Koro DK privilégie les robes de soirée dans ses collections.

Rester à la maison ? Un non catégorique

Dans les années 90, Korotimi Dao épouse l’élu de son cœur. Cette union l’a fait voyager jusqu’en Arabie Saoudite. Mais cette aventure la chiffonne sur un aspect. Là-bas, les femmes ne travaillent pas. Cette situation lui déplaît fortement. Elle qui faisait du commerce depuis son Burkina natal ne se voit pas être dépendante financièrement de son mari. « Un jour, j’ai dit à mon mari que c’est impossible pour moi de ne pas travailler. Comment dans un pays aussi riche, les femmes ne peuvent pas travailler ? Nous, on est dans un pays soi-disant pauvre, mais on travaille. Chez nous, il y a la liberté. Je ne peux pas rester à la maison les bras croisés et toi tu vas venir me nourrir », se souvient-elle.

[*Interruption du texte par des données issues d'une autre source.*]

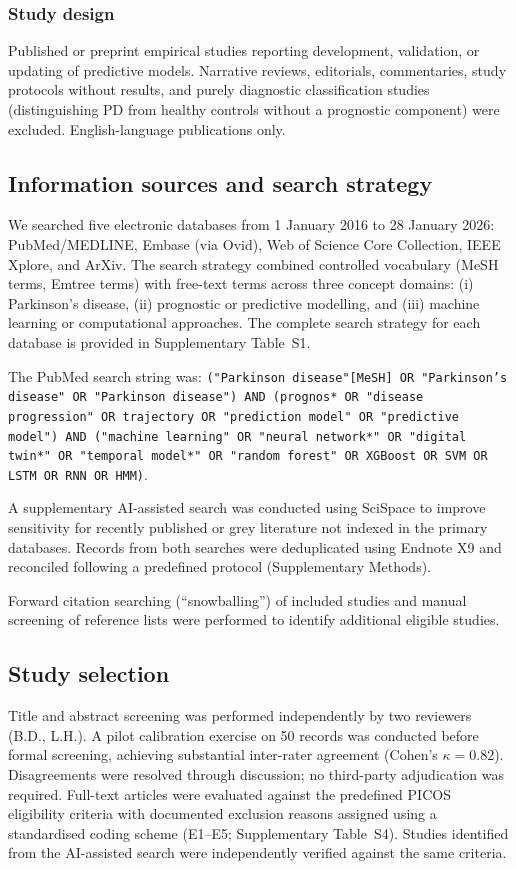 \documentclass[11pt,a4paper]{article}
\begin{document}
\subsubsection{Study design}
Published or preprint empirical studies reporting development, validation, or updating of predictive models. Narrative reviews, editorials, commentaries, study protocols without results, and purely diagnostic classification studies (distinguishing PD from healthy controls without a prognostic component) were excluded. English-language publications only.

\subsection{Information sources and search strategy}

We searched five electronic databases from 1 January 2016 to 28 January 2026: PubMed/MEDLINE, Embase (via Ovid), Web of Science Core Collection, IEEE Xplore, and ArXiv. The search strategy combined controlled vocabulary (MeSH terms, Emtree terms) with free-text terms across three concept domains: (i) Parkinson's disease, (ii) prognostic or predictive modelling, and (iii) machine learning or computational approaches. The complete search strategy for each database is provided in Supplementary Table~S1.

The PubMed search string was: \texttt{("Parkinson disease"[MeSH] OR "Parkinson's disease" OR "Parkinson disease") AND (prognos* OR "disease progression" OR trajectory OR "prediction model" OR "predictive model") AND ("machine learning" OR "neural network*" OR "digital twin*" OR "temporal model*" OR "random forest" OR XGBoost OR SVM OR LSTM OR RNN OR HMM)}.

A supplementary AI-assisted search was conducted using SciSpace to improve sensitivity for recently published or grey literature not indexed in the primary databases. Records from both searches were deduplicated using Endnote X9 and reconciled following a predefined protocol (Supplementary Methods).

Forward citation searching (``snowballing'') of included studies and manual screening of reference lists were performed to identify additional eligible studies.

\subsection{Study selection}

Title and abstract screening was performed independently by two reviewers (B.D., L.H.). A pilot calibration exercise on 50 records was conducted before formal screening, achieving substantial inter-rater agreement (Cohen's $\kappa = 0.82$). Disagreements were resolved through discussion; no third-party adjudication was required. Full-text articles were evaluated against the predefined PICOS eligibility criteria with documented exclusion reasons assigned using a standardised coding scheme (E1--E5; Supplementary Table~S4). Studies identified from the AI-assisted search were independently verified against the same criteria.
\end{document}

Son époux lui demande alors ce qu’elle désire faire. Elle lui rappelle alors que toute petite, elle faisait de la couture. Son souhait est de continuer dans cette lancée. Son époux lui remet alors 5 000 rials, ce qui est l’équivalent 750 000 F CFA. Cette somme est utilisée pour l’achat de deux machines à coudre. Après cette étape, il fallait trouver des couturiers. Le chemin est encore parsemé d’embuches. En Arabie Saoudite, les femmes n’ont également pas le droit de conduire. C’est son chauffeur, un Malien, qui l’accompagne au souk d’Albarta pour trouver des couturiers. « Là-bas, on ne peut pas s’adresser directement à un homme. J’avais un chauffeur malien qui parlait mieux l’anglais que moi. C’est lui qui était mon intermédiaire. On était dans un quartier diplomatique, on a demandé s’ils sont prêts à venir dans le quartier. Ils ont accepté, l’aventure a commencé comme cela », s’est-elle remémorée.

Un style propre à Koro DK

Sa vie en Arabie Saoudite a influencé ses créations. Les férus de la mode burkinabè constateront que la signature de la marque Koro DK Style est son penchant pour les robes de soirée. Elle ne s’en cache pas. « L’Arabie Saoudite a influencé mes créations. Là-bas, la femme, ce n’est pas seulement le hijab et les longues robes noires qu’elles portent. Quand il y avait des soirées entre femmes, c’est là-bas qu’elles changent de tenues. Elles portaient des robes de soirée. J’ai même organisé des défilés dans ce pays. Je travaille surtout sur des robes de soirée. Elles rendent la femme plus belle, elles lui donnent de l’aura et de l’aisance », a-t-elle confié.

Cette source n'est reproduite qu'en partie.